What you should do: Only lines with the word "berisi" belong in the answer; copy them from the records below.

***** Materials provided

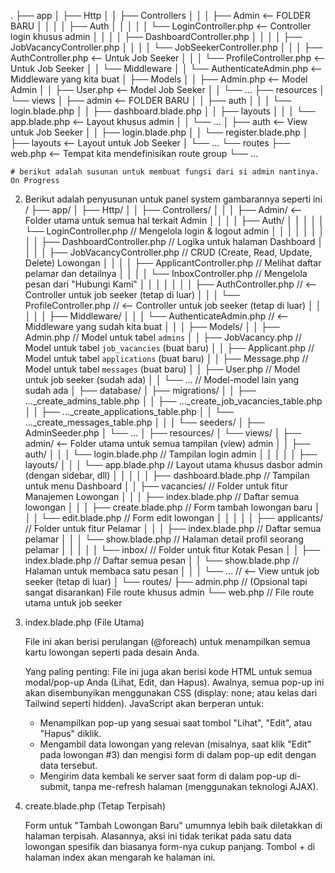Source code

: .
├── app
│   ├── Http
│   │   ├── Controllers
│   │   │   ├── Admin                 <-- FOLDER BARU
│   │   │   │   ├── Auth
│   │   │   │   │   └── LoginController.php  <-- Controller login khusus admin
│   │   │   │   ├── DashboardController.php
│   │   │   │   ├── JobVacancyController.php
│   │   │   │   └── JobSeekerController.php
│   │   │   ├── AuthController.php      <-- Untuk Job Seeker
│   │   │   └── ProfileController.php   <-- Untuk Job Seeker
│   │   └── Middleware
│   │       └── AuthenticateAdmin.php   <-- Middleware yang kita buat
│   ├── Models
│   │   ├── Admin.php                 <-- Model Admin
│   │   ├── User.php                  <-- Model Job Seeker
│   │   └── ...
├── resources
│   └── views
│       ├── admin                     <-- FOLDER BARU
│       │   ├── auth
│       │   │   └── login.blade.php
│       │   ├── dashboard.blade.php
│       │   ├── layouts
│       │   │   └── app.blade.php       <-- Layout khusus admin
│       │   └── ...
│       ├── auth                      <-- View untuk Job Seeker
│       │   ├── login.blade.php
│       │   └── register.blade.php
│       ├── layouts                   <-- Layout untuk Job Seeker
│       └── ...
└── routes
    ├── web.php                     <-- Tempat kita mendefinisikan route group
    └── ...

    # berikut adalah susunan untuk membuat fungsi dari si admin nantinya. On Progress

2. Berikut adalah penyusunan untuk panel system gambarannya seperti ini
/
├── app/
│   ├── Http/
│   │   ├── Controllers/
│   │   │   ├── Admin/  <-- Folder utama untuk semua hal terkait Admin
│   │   │   │   ├── Auth/
│   │   │   │   │   └── LoginController.php       // Mengelola login & logout admin
│   │   │   │   │
│   │   │   │   ├── DashboardController.php     // Logika untuk halaman Dashboard
│   │   │   │   ├── JobVacancyController.php    // CRUD (Create, Read, Update, Delete) Lowongan
│   │   │   │   ├── ApplicantController.php     // Melihat daftar pelamar dan detailnya
│   │   │   │   └── InboxController.php         // Mengelola pesan dari "Hubungi Kami"
│   │   │   │
│   │   │   ├── AuthController.php          // <-- Controller untuk job seeker (tetap di luar)
│   │   │   └── ProfileController.php         // <-- Controller untuk job seeker (tetap di luar)
│   │   │
│   │   ├── Middleware/
│   │   │   └── AuthenticateAdmin.php         // <-- Middleware yang sudah kita buat
│   │
│   ├── Models/
│   │   ├── Admin.php                       // Model untuk tabel `admins`
│   │   ├── JobVacancy.php                  // Model untuk tabel `job_vacancies` (buat baru)
│   │   ├── Applicant.php                   // Model untuk tabel `applications` (buat baru)
│   │   ├── Message.php                     // Model untuk tabel `messages` (buat baru)
│   │   ├── User.php                        // Model untuk job seeker (sudah ada)
│   │   └── ...                             // Model-model lain yang sudah ada
│
├── database/
│   ├── migrations/
│   │   ├── ..._create_admins_table.php
│   │   ├── ..._create_job_vacancies_table.php
│   │   ├── ..._create_applications_table.php
│   │   └── ..._create_messages_table.php
│   │
│   └── seeders/
│       ├── AdminSeeder.php
│       └── ...
│
├── resources/
│   └── views/
│       ├── admin/  <-- Folder utama untuk semua tampilan (view) admin
│       │   ├── auth/
│       │   │   └── login.blade.php           // Tampilan login admin
│       │   │
│       │   ├── layouts/
│       │   │   └── app.blade.php             // Layout utama khusus dasbor admin (dengan sidebar, dll)
│       │   │
│       │   ├── dashboard.blade.php         // Tampilan untuk menu Dashboard
│       │   ├── vacancies/                  // Folder untuk fitur Manajemen Lowongan
│       │   │   ├── index.blade.php         // Daftar semua lowongan
│       │   │   ├── create.blade.php        // Form tambah lowongan baru
│       │   │   └── edit.blade.php          // Form edit lowongan
│       │   │
│       │   ├── applicants/                 // Folder untuk fitur Pelamar
│       │   │   ├── index.blade.php         // Daftar semua pelamar
│       │   │   └── show.blade.php          // Halaman detail profil seorang pelamar
│       │   │
│       │   └── inbox/                      // Folder untuk fitur Kotak Pesan
│       │       ├── index.blade.php         // Daftar semua pesan
│       │       └── show.blade.php          // Halaman untuk membaca satu pesan
│       │
│       └── ...                             // <-- View untuk job seeker (tetap di luar)
│
└── routes/
    ├── admin.php                         // (Opsional tapi sangat disarankan) File route khusus admin
    └── web.php                             // File route utama untuk job seeker


1. index.blade.php (File Utama)

    File ini akan berisi perulangan (@foreach) untuk menampilkan semua kartu lowongan seperti pada desain Anda.
    
    Yang paling penting: File ini juga akan berisi kode HTML untuk semua modal/pop-up Anda (Lihat, Edit, dan Hapus). Awalnya, semua pop-up ini akan disembunyikan menggunakan CSS (display: none; atau kelas dari Tailwind seperti hidden).
    JavaScript akan berperan untuk:
    - Menampilkan pop-up yang sesuai saat tombol "Lihat", "Edit", atau "Hapus" diklik.
    - Mengambil data lowongan yang relevan (misalnya, saat klik "Edit" pada lowongan #3) dan mengisi form di dalam pop-up edit dengan data tersebut.
    - Mengirim data kembali ke server saat form di dalam pop-up di-submit, tanpa me-refresh halaman (menggunakan teknologi AJAX).

2. create.blade.php (Tetap Terpisah)

    Form untuk "Tambah Lowongan Baru" umumnya lebih baik diletakkan di halaman terpisah. Alasannya, aksi ini tidak terikat pada satu data lowongan spesifik dan biasanya form-nya cukup panjang. Tombol + di halaman index akan mengarah ke halaman ini.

**********

Result for this task:
    File ini akan berisi perulangan (@foreach) untuk menampilkan semua kartu lowongan seperti pada desain Anda.
    Yang paling penting: File ini juga akan berisi kode HTML untuk semua modal/pop-up Anda (Lihat, Edit, dan Hapus). Awalnya, semua pop-up ini akan disembunyikan menggunakan CSS (display: none; atau kelas dari Tailwind seperti hidden).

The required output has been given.